Что с ней? Почему ей стало дурно? Неужели она…

Стоп, гадать нет времени. Я должен заняться ее ребенком, ее сыном.

Быстро иду к бассейну, спускаюсь в воду.

– Ник!

Парнишка поворачивается ко мне, улыбается.

– Привет, Ник, я Ильяс, твой… твоя мама попросила меня приглядеть за тобой. Нужно отвести тебя в отель.

– А как же моле? Хочу на моле…

– Маме стало плохо. Твой… В общем, ее понесли в отель. Мне надо проводить тебя к ней.

– Холошо. А потом… ты пойдешь со мной на моле?

– Я постараюсь, Ник.

– Ладно. Пошли.

Он протягивает мне руки, и я поднимаю его из воды. Он кажется таким маленьким, хрупким, хотя на его ручонках я вижу мышцы, и ножки сильные.
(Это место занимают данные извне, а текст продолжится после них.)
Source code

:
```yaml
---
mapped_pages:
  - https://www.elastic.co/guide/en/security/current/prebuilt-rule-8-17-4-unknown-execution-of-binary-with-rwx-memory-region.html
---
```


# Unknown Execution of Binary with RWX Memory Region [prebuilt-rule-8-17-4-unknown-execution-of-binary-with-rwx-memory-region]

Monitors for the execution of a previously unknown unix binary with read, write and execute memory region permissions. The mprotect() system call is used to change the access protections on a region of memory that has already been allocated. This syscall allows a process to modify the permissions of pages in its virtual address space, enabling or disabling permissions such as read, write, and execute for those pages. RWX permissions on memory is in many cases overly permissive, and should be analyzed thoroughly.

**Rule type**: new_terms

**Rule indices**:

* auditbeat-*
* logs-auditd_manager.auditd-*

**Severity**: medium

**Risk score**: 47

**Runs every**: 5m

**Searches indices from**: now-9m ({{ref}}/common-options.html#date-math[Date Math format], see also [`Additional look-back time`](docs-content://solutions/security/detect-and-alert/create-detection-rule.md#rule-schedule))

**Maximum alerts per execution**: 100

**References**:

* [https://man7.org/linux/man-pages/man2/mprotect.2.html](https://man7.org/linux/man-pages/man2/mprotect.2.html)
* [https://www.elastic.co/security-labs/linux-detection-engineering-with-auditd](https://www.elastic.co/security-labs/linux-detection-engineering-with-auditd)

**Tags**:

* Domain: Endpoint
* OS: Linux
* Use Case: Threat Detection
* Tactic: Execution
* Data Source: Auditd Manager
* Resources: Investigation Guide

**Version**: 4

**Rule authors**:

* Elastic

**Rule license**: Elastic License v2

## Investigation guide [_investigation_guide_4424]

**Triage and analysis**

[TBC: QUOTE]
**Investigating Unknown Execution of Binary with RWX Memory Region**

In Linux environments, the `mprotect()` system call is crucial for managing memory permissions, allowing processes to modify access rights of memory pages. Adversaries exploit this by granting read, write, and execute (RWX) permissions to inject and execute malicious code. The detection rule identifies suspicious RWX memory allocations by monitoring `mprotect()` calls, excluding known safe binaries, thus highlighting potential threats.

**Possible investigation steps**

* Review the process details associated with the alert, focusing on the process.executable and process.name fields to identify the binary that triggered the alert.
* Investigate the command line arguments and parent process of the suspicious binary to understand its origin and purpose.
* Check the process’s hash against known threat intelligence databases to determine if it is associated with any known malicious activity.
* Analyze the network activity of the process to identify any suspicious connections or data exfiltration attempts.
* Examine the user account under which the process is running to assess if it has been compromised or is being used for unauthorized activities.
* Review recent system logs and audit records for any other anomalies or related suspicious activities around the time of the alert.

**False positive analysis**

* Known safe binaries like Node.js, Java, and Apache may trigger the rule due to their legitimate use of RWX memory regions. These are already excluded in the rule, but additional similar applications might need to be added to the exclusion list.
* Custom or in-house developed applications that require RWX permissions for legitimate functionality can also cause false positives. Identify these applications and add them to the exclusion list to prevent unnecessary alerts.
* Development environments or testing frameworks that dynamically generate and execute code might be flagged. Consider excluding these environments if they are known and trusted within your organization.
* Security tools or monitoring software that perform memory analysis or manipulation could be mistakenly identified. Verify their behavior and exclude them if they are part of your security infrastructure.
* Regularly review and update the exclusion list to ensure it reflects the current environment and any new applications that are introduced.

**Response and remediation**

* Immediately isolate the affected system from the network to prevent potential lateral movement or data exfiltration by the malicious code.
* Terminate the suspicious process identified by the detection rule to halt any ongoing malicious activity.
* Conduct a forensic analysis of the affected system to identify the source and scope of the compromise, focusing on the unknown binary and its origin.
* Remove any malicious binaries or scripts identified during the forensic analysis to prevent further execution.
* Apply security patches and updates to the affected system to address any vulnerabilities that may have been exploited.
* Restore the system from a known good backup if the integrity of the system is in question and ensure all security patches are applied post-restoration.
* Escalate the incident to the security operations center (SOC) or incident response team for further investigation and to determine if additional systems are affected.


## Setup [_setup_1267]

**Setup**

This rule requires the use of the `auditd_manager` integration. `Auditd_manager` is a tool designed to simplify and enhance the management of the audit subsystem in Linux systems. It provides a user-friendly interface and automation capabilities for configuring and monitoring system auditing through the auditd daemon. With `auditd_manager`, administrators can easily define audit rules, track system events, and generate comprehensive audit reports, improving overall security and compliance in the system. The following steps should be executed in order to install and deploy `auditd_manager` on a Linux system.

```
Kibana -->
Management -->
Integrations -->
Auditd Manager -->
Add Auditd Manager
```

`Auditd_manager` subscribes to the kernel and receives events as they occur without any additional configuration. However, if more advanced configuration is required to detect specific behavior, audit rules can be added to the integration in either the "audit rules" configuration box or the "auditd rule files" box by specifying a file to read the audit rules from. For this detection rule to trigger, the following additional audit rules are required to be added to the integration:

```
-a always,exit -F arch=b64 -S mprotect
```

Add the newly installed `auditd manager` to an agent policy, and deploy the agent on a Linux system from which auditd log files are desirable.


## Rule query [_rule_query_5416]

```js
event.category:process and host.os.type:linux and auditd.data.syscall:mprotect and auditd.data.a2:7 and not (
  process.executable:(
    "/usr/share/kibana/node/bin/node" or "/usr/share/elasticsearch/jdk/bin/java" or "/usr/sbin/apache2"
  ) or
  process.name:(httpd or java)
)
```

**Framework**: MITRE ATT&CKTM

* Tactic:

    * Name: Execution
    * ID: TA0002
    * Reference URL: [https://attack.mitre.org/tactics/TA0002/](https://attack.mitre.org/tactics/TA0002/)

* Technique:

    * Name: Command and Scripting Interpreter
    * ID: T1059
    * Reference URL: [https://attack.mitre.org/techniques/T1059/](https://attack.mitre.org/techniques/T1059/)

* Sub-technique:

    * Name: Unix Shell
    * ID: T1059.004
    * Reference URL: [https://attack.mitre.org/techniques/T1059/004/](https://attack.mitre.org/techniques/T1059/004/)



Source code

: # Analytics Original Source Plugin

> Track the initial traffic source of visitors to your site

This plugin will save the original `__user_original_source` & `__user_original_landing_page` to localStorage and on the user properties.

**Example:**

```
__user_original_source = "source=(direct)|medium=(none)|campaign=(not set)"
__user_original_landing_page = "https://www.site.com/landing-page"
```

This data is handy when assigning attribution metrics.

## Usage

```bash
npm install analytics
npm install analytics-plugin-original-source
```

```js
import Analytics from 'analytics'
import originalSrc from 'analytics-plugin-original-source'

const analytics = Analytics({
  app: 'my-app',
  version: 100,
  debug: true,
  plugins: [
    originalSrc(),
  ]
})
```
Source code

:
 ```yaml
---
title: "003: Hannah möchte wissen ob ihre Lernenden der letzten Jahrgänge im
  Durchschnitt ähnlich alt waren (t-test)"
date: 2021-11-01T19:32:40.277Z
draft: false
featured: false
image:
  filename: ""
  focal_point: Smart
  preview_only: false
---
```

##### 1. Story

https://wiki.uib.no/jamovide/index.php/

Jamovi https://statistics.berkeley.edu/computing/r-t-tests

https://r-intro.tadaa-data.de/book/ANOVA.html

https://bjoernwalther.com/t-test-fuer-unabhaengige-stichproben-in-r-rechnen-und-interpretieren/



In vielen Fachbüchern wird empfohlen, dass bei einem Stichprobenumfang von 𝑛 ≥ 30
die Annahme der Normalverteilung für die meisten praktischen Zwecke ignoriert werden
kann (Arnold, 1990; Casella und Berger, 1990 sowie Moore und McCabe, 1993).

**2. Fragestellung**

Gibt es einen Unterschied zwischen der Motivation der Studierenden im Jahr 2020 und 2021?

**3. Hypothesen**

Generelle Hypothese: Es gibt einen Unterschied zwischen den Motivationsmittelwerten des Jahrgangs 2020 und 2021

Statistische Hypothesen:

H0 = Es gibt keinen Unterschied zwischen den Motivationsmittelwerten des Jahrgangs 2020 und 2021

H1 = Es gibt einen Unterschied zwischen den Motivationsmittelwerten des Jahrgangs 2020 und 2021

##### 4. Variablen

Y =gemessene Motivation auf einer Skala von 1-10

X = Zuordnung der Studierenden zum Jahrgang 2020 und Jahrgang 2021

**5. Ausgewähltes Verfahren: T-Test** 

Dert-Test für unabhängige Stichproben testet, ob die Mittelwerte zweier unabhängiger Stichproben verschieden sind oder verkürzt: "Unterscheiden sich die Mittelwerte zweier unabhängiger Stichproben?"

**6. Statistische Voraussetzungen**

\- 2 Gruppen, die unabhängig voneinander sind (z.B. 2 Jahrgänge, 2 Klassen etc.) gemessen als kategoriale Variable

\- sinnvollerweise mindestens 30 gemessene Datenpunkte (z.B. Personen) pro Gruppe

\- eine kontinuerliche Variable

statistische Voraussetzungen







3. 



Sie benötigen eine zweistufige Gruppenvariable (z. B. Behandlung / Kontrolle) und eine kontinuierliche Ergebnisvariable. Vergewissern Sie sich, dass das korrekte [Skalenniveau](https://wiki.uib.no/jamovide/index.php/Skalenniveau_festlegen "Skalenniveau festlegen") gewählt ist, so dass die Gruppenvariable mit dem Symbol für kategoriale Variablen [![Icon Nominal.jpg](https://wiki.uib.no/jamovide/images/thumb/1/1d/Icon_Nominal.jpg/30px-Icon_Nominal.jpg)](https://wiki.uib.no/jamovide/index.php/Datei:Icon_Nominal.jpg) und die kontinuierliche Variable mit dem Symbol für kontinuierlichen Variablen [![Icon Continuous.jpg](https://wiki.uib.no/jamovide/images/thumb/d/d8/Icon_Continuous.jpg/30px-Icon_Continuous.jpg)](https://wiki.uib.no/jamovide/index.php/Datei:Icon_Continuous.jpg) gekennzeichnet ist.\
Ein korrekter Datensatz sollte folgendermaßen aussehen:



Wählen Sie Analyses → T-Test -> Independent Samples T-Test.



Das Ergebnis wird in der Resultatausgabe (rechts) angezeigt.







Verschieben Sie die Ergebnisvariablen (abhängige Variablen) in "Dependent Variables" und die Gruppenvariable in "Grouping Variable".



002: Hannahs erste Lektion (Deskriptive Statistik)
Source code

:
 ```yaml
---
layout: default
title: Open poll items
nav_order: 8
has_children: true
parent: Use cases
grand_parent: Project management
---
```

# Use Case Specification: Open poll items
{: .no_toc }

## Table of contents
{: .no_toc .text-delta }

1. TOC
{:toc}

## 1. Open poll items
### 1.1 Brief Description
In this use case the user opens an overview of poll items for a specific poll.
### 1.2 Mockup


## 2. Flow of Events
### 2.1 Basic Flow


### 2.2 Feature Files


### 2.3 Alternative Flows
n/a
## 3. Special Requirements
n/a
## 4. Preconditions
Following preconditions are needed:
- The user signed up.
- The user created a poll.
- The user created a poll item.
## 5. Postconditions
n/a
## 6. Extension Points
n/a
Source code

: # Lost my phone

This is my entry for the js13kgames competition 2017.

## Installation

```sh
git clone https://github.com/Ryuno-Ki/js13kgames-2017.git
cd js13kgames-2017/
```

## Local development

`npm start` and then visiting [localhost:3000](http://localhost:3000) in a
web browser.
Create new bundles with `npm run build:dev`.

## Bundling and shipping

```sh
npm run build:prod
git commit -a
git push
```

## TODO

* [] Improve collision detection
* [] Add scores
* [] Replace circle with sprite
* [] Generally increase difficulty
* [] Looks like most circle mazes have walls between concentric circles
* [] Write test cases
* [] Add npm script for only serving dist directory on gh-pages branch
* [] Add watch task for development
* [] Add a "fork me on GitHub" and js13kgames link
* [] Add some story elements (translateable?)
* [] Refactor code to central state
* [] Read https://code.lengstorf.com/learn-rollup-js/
У меня не слишком большой опыт общения с детьми.

Сандро меня долго побаивался, хотя на коляске он меня почти не видел – малышом еще был. Да и я сам не слишком стремился с ним общаться. Все-таки помнил, кто его настоящий отец. Потом мы подружились. Но так как дома у Тамерлана я сейчас почти не бываю – видимся редко. Только Айна присылает его фото, и по телефону я иногда с ним болтаю.

 

– А ты кто? – вопрос сына Нади застает врасплох. И правда, кто я?

При мысли что, возможно, я все-таки отец этого малыша у меня в груди становится глухо и пусто.

Мой сын. Сын, от которого я отказался! Если это на самом деле мой сын?

– Я… я старый знакомый твоей мамы. Меня зовут Ильяс.

– Иляс? Смешное имя. А я Николай. Ник. Так мама называет.

– Ник. Красивое имя. А… папа тебя как называет? – сжимаю зубы, понимая, что это запрещенный прием, вот так выведывать у ребенка все, но, почему-то свербит, какой-то мазохизм. Понимаю, что услышать ответ будет больно, но…

– У меня нет папы…

И снова как прямой удар в челюсть. Если этот великан ему не отец, тогда… тогда выходит его отец я?